** EXERCISE **
The only acceptable reply is the number of lines in the material below that hold "platforms".

** TASK INPUTS **
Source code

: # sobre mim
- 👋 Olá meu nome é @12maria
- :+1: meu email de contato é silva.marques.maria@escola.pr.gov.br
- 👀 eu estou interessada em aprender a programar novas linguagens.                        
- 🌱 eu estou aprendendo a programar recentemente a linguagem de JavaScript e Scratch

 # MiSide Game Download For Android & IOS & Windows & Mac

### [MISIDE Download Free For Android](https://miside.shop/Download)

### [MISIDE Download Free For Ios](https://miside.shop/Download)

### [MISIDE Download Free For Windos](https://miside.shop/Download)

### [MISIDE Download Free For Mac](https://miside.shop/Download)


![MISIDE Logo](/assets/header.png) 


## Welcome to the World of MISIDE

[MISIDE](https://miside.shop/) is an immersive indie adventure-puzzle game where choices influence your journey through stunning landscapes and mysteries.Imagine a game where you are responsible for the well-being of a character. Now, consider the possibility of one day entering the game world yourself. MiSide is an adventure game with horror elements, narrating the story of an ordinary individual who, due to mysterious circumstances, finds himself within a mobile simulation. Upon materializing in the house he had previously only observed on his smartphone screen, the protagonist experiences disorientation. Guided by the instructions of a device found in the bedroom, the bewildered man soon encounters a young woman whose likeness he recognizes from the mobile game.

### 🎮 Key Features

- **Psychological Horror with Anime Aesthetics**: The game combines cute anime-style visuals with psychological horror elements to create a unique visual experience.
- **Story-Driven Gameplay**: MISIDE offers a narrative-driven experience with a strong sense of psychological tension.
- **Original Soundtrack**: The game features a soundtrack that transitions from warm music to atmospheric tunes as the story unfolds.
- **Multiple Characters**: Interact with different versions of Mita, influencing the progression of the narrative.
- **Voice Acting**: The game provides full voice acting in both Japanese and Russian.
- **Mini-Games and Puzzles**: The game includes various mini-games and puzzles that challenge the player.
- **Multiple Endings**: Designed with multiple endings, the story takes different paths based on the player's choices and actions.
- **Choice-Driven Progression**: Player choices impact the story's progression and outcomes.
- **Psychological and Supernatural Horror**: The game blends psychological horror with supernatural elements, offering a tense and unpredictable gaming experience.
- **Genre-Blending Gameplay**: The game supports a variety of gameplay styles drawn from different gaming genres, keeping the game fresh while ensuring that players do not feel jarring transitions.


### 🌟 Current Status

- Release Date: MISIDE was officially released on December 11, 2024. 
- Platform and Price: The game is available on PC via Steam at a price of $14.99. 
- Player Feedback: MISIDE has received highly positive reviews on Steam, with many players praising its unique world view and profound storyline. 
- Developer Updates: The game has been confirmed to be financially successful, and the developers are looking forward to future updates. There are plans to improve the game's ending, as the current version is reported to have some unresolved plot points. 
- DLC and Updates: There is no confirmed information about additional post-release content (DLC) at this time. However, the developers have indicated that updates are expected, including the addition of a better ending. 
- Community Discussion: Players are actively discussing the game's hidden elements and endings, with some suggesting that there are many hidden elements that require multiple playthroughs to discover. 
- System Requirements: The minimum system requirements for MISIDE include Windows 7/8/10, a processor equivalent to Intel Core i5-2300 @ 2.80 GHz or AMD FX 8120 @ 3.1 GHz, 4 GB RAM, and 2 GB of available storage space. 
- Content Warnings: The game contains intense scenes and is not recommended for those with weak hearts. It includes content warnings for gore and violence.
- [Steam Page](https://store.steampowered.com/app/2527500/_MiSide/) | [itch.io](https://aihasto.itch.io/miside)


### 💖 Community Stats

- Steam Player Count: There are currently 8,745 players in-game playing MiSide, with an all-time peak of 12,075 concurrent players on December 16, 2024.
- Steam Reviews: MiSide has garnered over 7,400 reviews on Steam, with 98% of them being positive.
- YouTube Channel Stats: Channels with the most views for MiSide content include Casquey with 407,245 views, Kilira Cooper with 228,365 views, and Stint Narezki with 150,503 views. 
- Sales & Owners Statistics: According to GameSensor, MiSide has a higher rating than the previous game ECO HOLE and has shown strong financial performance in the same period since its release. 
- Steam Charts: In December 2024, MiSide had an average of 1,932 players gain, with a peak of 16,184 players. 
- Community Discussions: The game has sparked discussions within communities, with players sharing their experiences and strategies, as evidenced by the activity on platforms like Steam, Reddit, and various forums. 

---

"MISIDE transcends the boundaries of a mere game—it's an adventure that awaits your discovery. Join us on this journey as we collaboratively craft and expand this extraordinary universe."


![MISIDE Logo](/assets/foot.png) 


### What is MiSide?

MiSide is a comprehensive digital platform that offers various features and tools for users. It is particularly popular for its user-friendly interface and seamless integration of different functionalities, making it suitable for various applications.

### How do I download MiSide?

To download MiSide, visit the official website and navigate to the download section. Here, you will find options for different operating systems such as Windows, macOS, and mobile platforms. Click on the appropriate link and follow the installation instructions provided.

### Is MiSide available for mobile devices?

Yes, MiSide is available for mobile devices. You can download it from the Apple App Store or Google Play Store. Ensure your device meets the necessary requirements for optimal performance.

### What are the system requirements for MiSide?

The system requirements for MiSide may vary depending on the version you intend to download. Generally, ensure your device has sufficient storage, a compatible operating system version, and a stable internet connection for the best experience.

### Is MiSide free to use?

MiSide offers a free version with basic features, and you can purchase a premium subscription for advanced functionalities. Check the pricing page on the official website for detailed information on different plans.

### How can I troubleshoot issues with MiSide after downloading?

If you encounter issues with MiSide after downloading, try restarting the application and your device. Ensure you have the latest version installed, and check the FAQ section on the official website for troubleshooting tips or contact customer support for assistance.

** ANSWER AREA **
2